Stored items

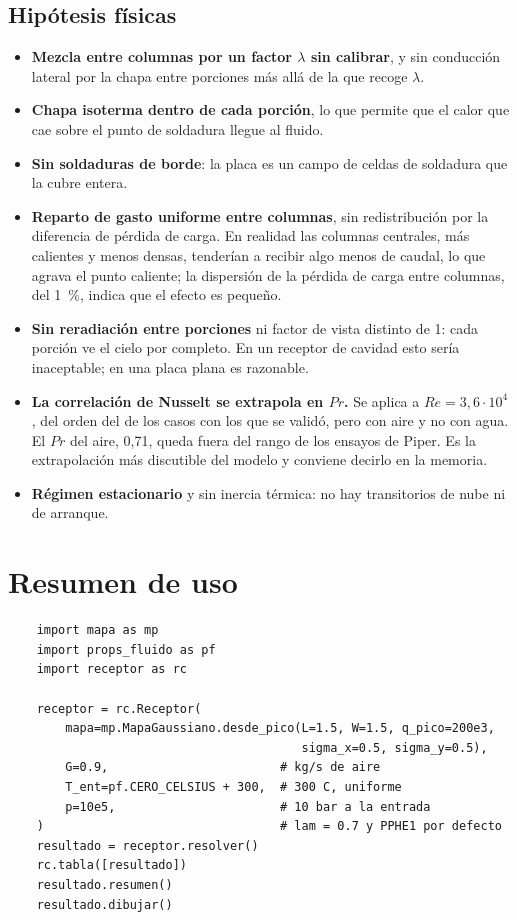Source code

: \documentclass[11pt,a4paper]{article}
\begin{document}
\subsection{Hipótesis físicas}

\begin{itemize}
  \item \textbf{Mezcla entre columnas por un factor $\lambda$ sin calibrar}, y
        sin conducción lateral por la chapa entre porciones más allá de la que
        recoge $\lambda$.
  \item \textbf{Chapa isoterma dentro de cada porción}, lo que permite que el
        calor que cae sobre el punto de soldadura llegue al fluido.
  \item \textbf{Sin soldaduras de borde}: la placa es un campo de celdas de
        soldadura que la cubre entera.
  \item \textbf{Reparto de gasto uniforme entre columnas}, sin redistribución
        por la diferencia de pérdida de carga. En realidad las columnas
        centrales, más calientes y menos densas, tenderían a recibir algo menos
        de caudal, lo que agrava el punto caliente; la dispersión de la pérdida
        de carga entre columnas, del 1~\%, indica que el efecto es pequeño.
  \item \textbf{Sin reradiación entre porciones} ni factor de vista distinto de
        1: cada porción ve el cielo por completo. En un receptor de cavidad esto
        sería inaceptable; en una placa plana es razonable.
  \item \textbf{La correlación de Nusselt se extrapola en $Pr$.} Se aplica a
        $Re = 3{,}6\cdot10^{4}$, del orden del de los casos con los que se validó,
        pero con aire y no con agua. El $Pr$ del aire, 0,71, queda fuera del
        rango de los ensayos de Piper. Es la extrapolación más discutible del
        modelo y conviene decirlo en la memoria.
  \item \textbf{Régimen estacionario} y sin inercia térmica: no hay transitorios
        de nube ni de arranque.
\end{itemize}

\section{Resumen de uso}

\begin{verbatim}
    import mapa as mp
    import props_fluido as pf
    import receptor as rc

    receptor = rc.Receptor(
        mapa=mp.MapaGaussiano.desde_pico(L=1.5, W=1.5, q_pico=200e3,
                                         sigma_x=0.5, sigma_y=0.5),
        G=0.9,                        # kg/s de aire
        T_ent=pf.CERO_CELSIUS + 300,  # 300 C, uniforme
        p=10e5,                       # 10 bar a la entrada
    )                                 # lam = 0.7 y PPHE1 por defecto
    resultado = receptor.resolver()
    rc.tabla([resultado])
    resultado.resumen()
    resultado.dibujar()
\end{verbatim}
\end{document}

# Problem statement
Among the records above, which lines hold the word "placa"? Copy each one.

# Solution
  \item \textbf{Sin soldaduras de borde}: la placa es un campo de celdas de
        sería inaceptable; en una placa plana es razonable.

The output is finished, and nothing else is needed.